The Dow Jones industrials surged 13.4% last year in large part because the famed average of 30 blue-chip stocks jumped 7.8% between Trump's election and New Year's Day. The Dow's record high close of 19,974.62 was set Dec. 20.
The broader Standard & Poor's 500 index gained 9.5% last year and set a record high of 2,276.98 on Jan. 6. The tech-heavy Nasdaq composite index rose 7.5% last year and reached an all-time record 5,574.12 on Jan. 13.
Leading the Dow industrials Friday were drugmaker Merck & Co. and consumer products giant Procter & Gamble Co., both of which gained more than 3%. International Business Machines Corp. rose 2.2%.
The S&P; 500 gained 7.62 to 2,271.31 on Friday, while the Nasdaq composite rose 15.25 to 5,555.33.
Trump's call during his campaign for corporate and individual tax cuts, less regulation, more infrastructure building and a tougher U.S. stance on trade were key reasons why the market rallied after the election.
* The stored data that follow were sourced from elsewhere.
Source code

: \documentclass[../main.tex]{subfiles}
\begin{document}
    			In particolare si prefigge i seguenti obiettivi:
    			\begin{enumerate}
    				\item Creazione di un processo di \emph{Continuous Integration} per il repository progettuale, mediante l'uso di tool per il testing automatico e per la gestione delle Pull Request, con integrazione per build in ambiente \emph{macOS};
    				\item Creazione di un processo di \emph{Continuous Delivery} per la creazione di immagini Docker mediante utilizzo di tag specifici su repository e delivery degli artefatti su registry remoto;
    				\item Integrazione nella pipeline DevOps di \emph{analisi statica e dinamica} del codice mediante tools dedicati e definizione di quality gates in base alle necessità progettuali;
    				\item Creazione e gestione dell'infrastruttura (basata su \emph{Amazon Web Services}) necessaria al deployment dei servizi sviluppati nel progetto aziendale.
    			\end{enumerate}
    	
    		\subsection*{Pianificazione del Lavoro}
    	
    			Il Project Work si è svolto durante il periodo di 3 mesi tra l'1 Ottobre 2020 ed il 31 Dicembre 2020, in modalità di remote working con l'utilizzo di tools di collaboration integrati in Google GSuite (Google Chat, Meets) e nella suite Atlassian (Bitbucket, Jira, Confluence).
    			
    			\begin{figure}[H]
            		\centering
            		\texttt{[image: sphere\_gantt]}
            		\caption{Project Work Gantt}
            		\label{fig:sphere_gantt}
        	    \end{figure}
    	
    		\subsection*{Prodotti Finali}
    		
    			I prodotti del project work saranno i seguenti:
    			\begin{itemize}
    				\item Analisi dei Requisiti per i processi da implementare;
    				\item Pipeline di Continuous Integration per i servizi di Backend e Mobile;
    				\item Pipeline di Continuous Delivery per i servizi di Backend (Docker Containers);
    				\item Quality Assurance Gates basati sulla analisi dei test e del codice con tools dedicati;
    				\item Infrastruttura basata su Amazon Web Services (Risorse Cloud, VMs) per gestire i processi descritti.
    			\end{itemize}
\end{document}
His call for the repatriation of billions of dollars of profits that U.S.-based firms hold overseas also was seen as a bullish prospect for stocks.
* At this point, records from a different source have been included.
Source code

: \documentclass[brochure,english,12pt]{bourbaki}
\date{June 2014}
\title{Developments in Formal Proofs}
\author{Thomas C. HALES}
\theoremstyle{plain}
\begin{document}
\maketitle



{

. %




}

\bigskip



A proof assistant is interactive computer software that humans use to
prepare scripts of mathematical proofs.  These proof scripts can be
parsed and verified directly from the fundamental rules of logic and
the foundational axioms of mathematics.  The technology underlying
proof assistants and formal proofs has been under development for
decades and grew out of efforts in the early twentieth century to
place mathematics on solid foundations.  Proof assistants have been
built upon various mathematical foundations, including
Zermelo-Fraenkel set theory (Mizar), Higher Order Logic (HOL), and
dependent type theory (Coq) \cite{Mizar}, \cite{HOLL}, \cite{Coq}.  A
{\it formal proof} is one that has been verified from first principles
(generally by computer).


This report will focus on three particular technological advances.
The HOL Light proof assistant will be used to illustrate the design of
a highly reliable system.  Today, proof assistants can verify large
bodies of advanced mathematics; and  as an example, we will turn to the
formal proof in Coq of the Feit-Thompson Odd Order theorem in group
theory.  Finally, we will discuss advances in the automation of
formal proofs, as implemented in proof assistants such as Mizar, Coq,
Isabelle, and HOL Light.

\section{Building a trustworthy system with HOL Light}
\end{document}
Sectors enjoying big gains after Trump's election included banks and other financial services firms thought to benefit from less regulation, along with industrial and materials companies that could benefit from more federal infrastructure spending.
But it still unclear how — and how soon — those efforts will play out. "We're all keeping an eye on the first 100 days" of Trump's presidency, Hogan said.
Even if Trump takes action relatively soon, it could take time for those moves to find their way to corporate coffers, analysts said.
"The potential economic impact of reduced regulations, higher infrastructure spending and tax reform seems unlikely to be felt until 2018," Terry Sandven, chief equity strategist at U.S. Bank Wealth Management, said in a research report this week.
In the meantime, Trump has shown he can still quickly move markets. His complaints on Twitter about certain automakers, defense firms and others have sent their stocks briefly lower. After he called the U.S. dollar "too strong" last week, the dollar fell against other major currencies.
The bond market is speculating that the fiscal stimulus, and a stronger economy, could mean more inflation and higher interest rates.
That's a key reason why the yield on the 10-year Treasury note has jumped to 2.46% as of Friday from 1.85% when Trump was elected.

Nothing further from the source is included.